*** RECORDS FOR THIS EXERCISE Section Begins ***

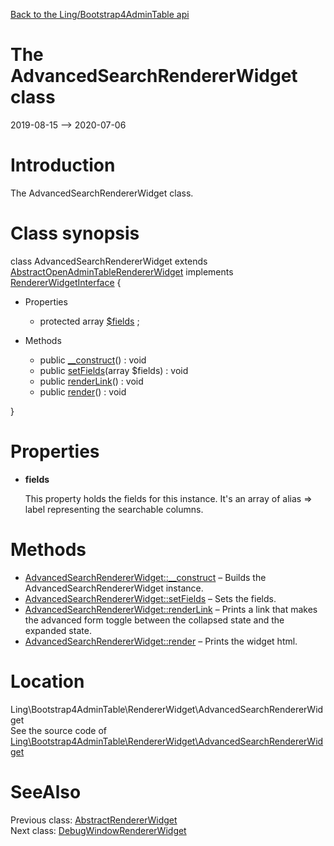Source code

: [Back to the Ling/Bootstrap4AdminTable api](https://github.com/lingtalfi/Bootstrap4AdminTable/blob/master/doc/api/Ling/Bootstrap4AdminTable.md)



The AdvancedSearchRendererWidget class
================
2019-08-15 --> 2020-07-06






Introduction
============

The AdvancedSearchRendererWidget class.



Class synopsis
==============


class <span class="pl-k">AdvancedSearchRendererWidget</span> extends [AbstractOpenAdminTableRendererWidget](https://github.com/lingtalfi/Bootstrap4AdminTable/blob/master/doc/api/Ling/Bootstrap4AdminTable/RendererWidget/AbstractOpenAdminTableRendererWidget.md) implements [RendererWidgetInterface](https://github.com/lingtalfi/Bootstrap4AdminTable/blob/master/doc/api/Ling/Bootstrap4AdminTable/RendererWidget/RendererWidgetInterface.md) {

- Properties
    - protected array [$fields](#property-fields) ;

- Methods
    - public [__construct](https://github.com/lingtalfi/Bootstrap4AdminTable/blob/master/doc/api/Ling/Bootstrap4AdminTable/RendererWidget/AdvancedSearchRendererWidget/__construct.md)() : void
    - public [setFields](https://github.com/lingtalfi/Bootstrap4AdminTable/blob/master/doc/api/Ling/Bootstrap4AdminTable/RendererWidget/AdvancedSearchRendererWidget/setFields.md)(array $fields) : void
    - public [renderLink](https://github.com/lingtalfi/Bootstrap4AdminTable/blob/master/doc/api/Ling/Bootstrap4AdminTable/RendererWidget/AdvancedSearchRendererWidget/renderLink.md)() : void
    - public [render](https://github.com/lingtalfi/Bootstrap4AdminTable/blob/master/doc/api/Ling/Bootstrap4AdminTable/RendererWidget/AdvancedSearchRendererWidget/render.md)() : void

}




Properties
=============

- <span id="property-fields"><b>fields</b></span>

    This property holds the fields for this instance.
    It's an array of alias => label representing the searchable columns.
    
    



Methods
==============

- [AdvancedSearchRendererWidget::__construct](https://github.com/lingtalfi/Bootstrap4AdminTable/blob/master/doc/api/Ling/Bootstrap4AdminTable/RendererWidget/AdvancedSearchRendererWidget/__construct.md) &ndash; Builds the AdvancedSearchRendererWidget instance.
- [AdvancedSearchRendererWidget::setFields](https://github.com/lingtalfi/Bootstrap4AdminTable/blob/master/doc/api/Ling/Bootstrap4AdminTable/RendererWidget/AdvancedSearchRendererWidget/setFields.md) &ndash; Sets the fields.
- [AdvancedSearchRendererWidget::renderLink](https://github.com/lingtalfi/Bootstrap4AdminTable/blob/master/doc/api/Ling/Bootstrap4AdminTable/RendererWidget/AdvancedSearchRendererWidget/renderLink.md) &ndash; Prints a link that makes the advanced form toggle between the collapsed state and the expanded state.
- [AdvancedSearchRendererWidget::render](https://github.com/lingtalfi/Bootstrap4AdminTable/blob/master/doc/api/Ling/Bootstrap4AdminTable/RendererWidget/AdvancedSearchRendererWidget/render.md) &ndash; Prints the widget html.





Location
=============
Ling\Bootstrap4AdminTable\RendererWidget\AdvancedSearchRendererWidget<br>
See the source code of [Ling\Bootstrap4AdminTable\RendererWidget\AdvancedSearchRendererWidget](https://github.com/lingtalfi/Bootstrap4AdminTable/blob/master/RendererWidget/AdvancedSearchRendererWidget.php)



SeeAlso
==============
Previous class: [AbstractRendererWidget](https://github.com/lingtalfi/Bootstrap4AdminTable/blob/master/doc/api/Ling/Bootstrap4AdminTable/RendererWidget/AbstractRendererWidget.md)<br>Next class: [DebugWindowRendererWidget](https://github.com/lingtalfi/Bootstrap4AdminTable/blob/master/doc/api/Ling/Bootstrap4AdminTable/RendererWidget/DebugWindowRendererWidget.md)<br>
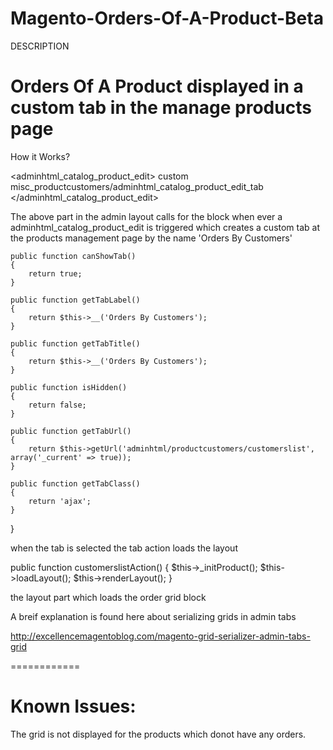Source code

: Magento-Orders-Of-A-Product-Beta
========================================================

DESCRIPTION

Orders Of A Product displayed in a custom tab in the manage products page
========================================================================

How it Works?

<adminhtml_catalog_product_edit>
        <reference name="product_tabs">
            <action method="addTab">
                <name>custom</name>
                <block>misc_productcustomers/adminhtml_catalog_product_edit_tab</block>
            </action>
        </reference>
</adminhtml_catalog_product_edit>

The above part in the admin layout calls for the block when ever a adminhtml_catalog_product_edit is triggered
which creates a custom tab at the products management page by the name 'Orders By Customers'
    
    public function canShowTab() 
    {
        return true;
    }
 
    public function getTabLabel() 
    {
        return $this->__('Orders By Customers');
    }
 
    public function getTabTitle()	
    {
        return $this->__('Orders By Customers');
    }
 
    public function isHidden()
    {
        return false;
    }
 
    public function getTabUrl() 
    {
        return $this->getUrl('adminhtml/productcustomers/customerslist', array('_current' => true));
    }
 
    public function getTabClass()
    {
        return 'ajax';
    }
 
}

when the tab is selected the tab action loads the layout

public function customerslistAction()
    {
        $this->_initProduct();
        $this->loadLayout();
        $this->renderLayout();
    }

the layout part which loads the order grid block

A breif explanation is found here about serializing grids in admin tabs

http://excellencemagentoblog.com/magento-grid-serializer-admin-tabs-grid

============

Known Issues:
==============

The grid is not displayed for the products which donot have any orders.


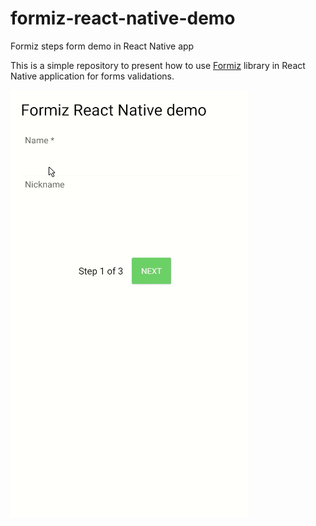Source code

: # formiz-react-native-demo
Formiz steps form demo in React Native app

This is a simple repository to present how to use [Formiz](https://formiz-react.com/) library in React Native application for forms validations.

![Alt Text](./demo.gif)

*** RECORDS FOR THIS EXERCISE Section Ends ***

TASK INSTRUCTIONS
Your answer must be the number of lines above that contain the word "displayed", stated alone.

RESPONSE BOX
2